Nessa história de que somos produtos do meio, estamos sendo ‘metamorfoseados’ (Franz Kafka me entenderia bem) à condição de seres indiferentes. Será que estamos endurecendo e perdendo a ternura? Será que um dia estaremos realmente preparados para o mundo insensível que nos cerca? Estou começando a ter noites insones de dúvidas.
Sim, sou do time dos sensíveis, e já não vejo mais problemas nisso.
Apesar de todas as benesses da tecnologia e de todas as maravilhas criadas desde a Revolução Industrial, TER foi elevado a um grau de importância maior que SER. Você pode não concordar comigo, caro(a) leitor(a), mas é factual. E, no andar dessa carruagem cronológica, estamos descontruindo relações, perdendo essências intrínsecas à nossa condição humana.
Estamos nos tornando mais impacientes, intolerantes, diabolicozinhos, sem tempo para escutar, com saco zero para o problema do outro. Eu sei, a correria é grande, você deve estar dizendo. Mas, para quem não é? E por que ela o impediria de simplesmente agir com amor?
Nas relações de trabalho é raro ver evaporar uma gota de afeto entre os humanos. Aos mais sensíveis, cabe criar camadas e mais camadas (como as de cebola) para não serem sufocados com aquele nó da garganta diário. E falo aqui das pequenas gotículas que deveriam ser derramadas no decorrer do dia: um gesto cortês, uma gentileza que não seja mera educação, uma escuta genuína, uma ação que nos faça lembrar que somos seres humanos antes der sermos engenheiros, advogados, administradores, jornalistas, psicólogos, professores… Falo da relação de um colega com o outro com olhar humanizado. Não somos máquinas de afazeres. Temos sentimentos, anseios, necessitamos de abraço e de atenção. Hello, cadê o coração?
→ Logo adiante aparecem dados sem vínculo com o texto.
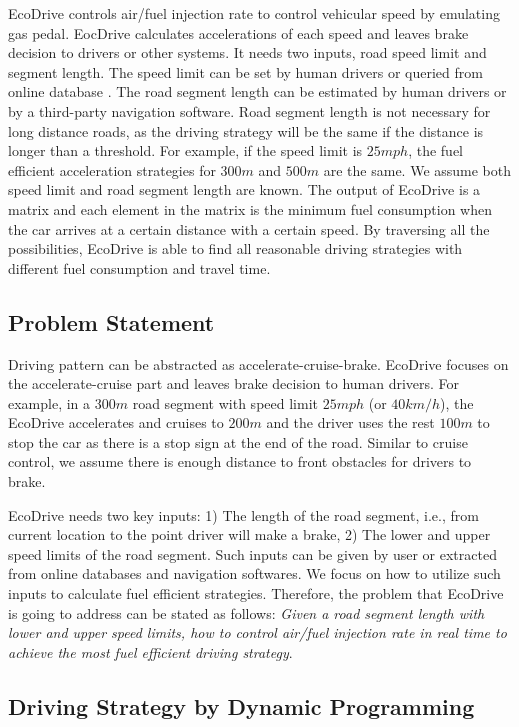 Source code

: 
EcoDrive controls air/fuel injection rate to control vehicular speed 
by emulating gas pedal. 
EocDrive calculates accelerations of each speed and leaves
brake decision to drivers or other systems. 
It needs two inputs, road speed limit and segment length. 
The speed limit can be set by human drivers or queried from online database \cite{speedlimit}. 
The road segment length can be estimated by human drivers or
by a third-party navigation software. 
Road segment length is not necessary for long distance roads, 
as the driving strategy will be the same if the distance is longer than
a threshold.
For example, if the speed limit is $25mph$, 
the fuel efficient acceleration strategies for $300m$ and $500m$ are the same. 
We assume both speed limit and road segment length are known. 
The output of EcoDrive is a matrix and each element in the matrix is the minimum
fuel consumption when the car arrives at a certain distance with a certain speed. 
By traversing all the possibilities, EcoDrive is able to find all reasonable
driving strategies with different fuel consumption and travel time. 


\subsection{Problem Statement}

Driving pattern can be abstracted as accelerate-cruise-brake.  
EcoDrive focuses on the accelerate-cruise part and 
leaves brake decision to human drivers. 
For example, in a $300m$ road segment with speed limit $25mph$ (or $40km/h$), 
the EcoDrive accelerates and cruises to $200m$ and 
the driver uses the rest $100m$ to stop the car as
there is a stop sign at the end of the road. 
Similar to cruise control, we assume there is enough distance
to front obstacles for drivers to brake.


EcoDrive needs two key inputs: 1) The length of the road segment, 
i.e., from current location to the point driver will make a brake, 
2) The lower and upper speed limits of the road segment. 
Such inputs can be given by user or extracted from online databases and navigation
softwares.
We focus on how to utilize such inputs to calculate
fuel efficient strategies.  
Therefore, the problem that EcoDrive is going to address can
be stated as follows:
\emph{Given a road segment length with lower and upper speed limits,
how to control air/fuel injection rate in real time to achieve the most fuel efficient driving strategy}.  


\subsection{Driving Strategy by Dynamic Programming}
E, por que não pode haver o afeto por alguém que convive conosco diariamente, com quem perseguimos metas corporativas, dividimos ideias em sessões além da madrugada para aquele ‘brainstorm Eureka’?
Por que temos que nos fechar nas bolhas de nossas camadas cebolentas e fingir que não sentimos nada, que somos imunes ao meio? Não somos imunes. O meio nos molda às circunstâncias.
Eu as enfrento com minha juba leonina e confesso – sem medo de penitência – que me falta o fino trato por várias vezes, mas, tento, na medida do que realmente posso e acredito, seguir a trilha de quem enxerga o mundo com um pouco mais de amor – ainda que a desilusão tenha me dado o ar da ‘des’graça de sua companhia.
Persigo o olhar humano e, embora tenha me deparado mil vezes com olhares em telas de smartphones ou no que a vizinha do lado possui – e o que seria um diálogo vira um monólogo –, continuo em busca daquele brilho no olho de alguém que senta pra bater um papo e falar da vida, olhando dentro dos meus olhos.
Entre um capuccino e outro, gosto daquela conversa sobre as conquistas dos filhos na escola, de saber como foi a consulta com o terapeuta, de ouvir o relato com detalhes das incongruências das próprias escolhas. Procuro a íris do olho humano, de gente que sente e que sabe que é um ser pensante antes de ser plastificado e etiquetado como um produto, apenas. Apenas um produto do meio.
Pessoas sensíveis, avante! De gota em gota criaremos um novo oceano. Quero crer. Somos poucos nessa construção, mas dentro de cada um, e em cada ação, nos tornamos muitos!
Confesso que tenho deixado emergir poucas gotas. Estou apenas me preservando, porque ainda sou aquela tartaruguinha que não sabe muito bem pra onde olhar quando sai da casca.
Devo estar fora de moda. Com meu tênis no lugar do salto, minhas calças largas e meu cabelo de 3 centímetros, estou fora do padrão. Mas continuarei sendo humana e treinando para derramar, a quem mereça, o oceano que há em mim.
E, só por curiosidade, pergunto: quantas gotas de amor você serviu hoje?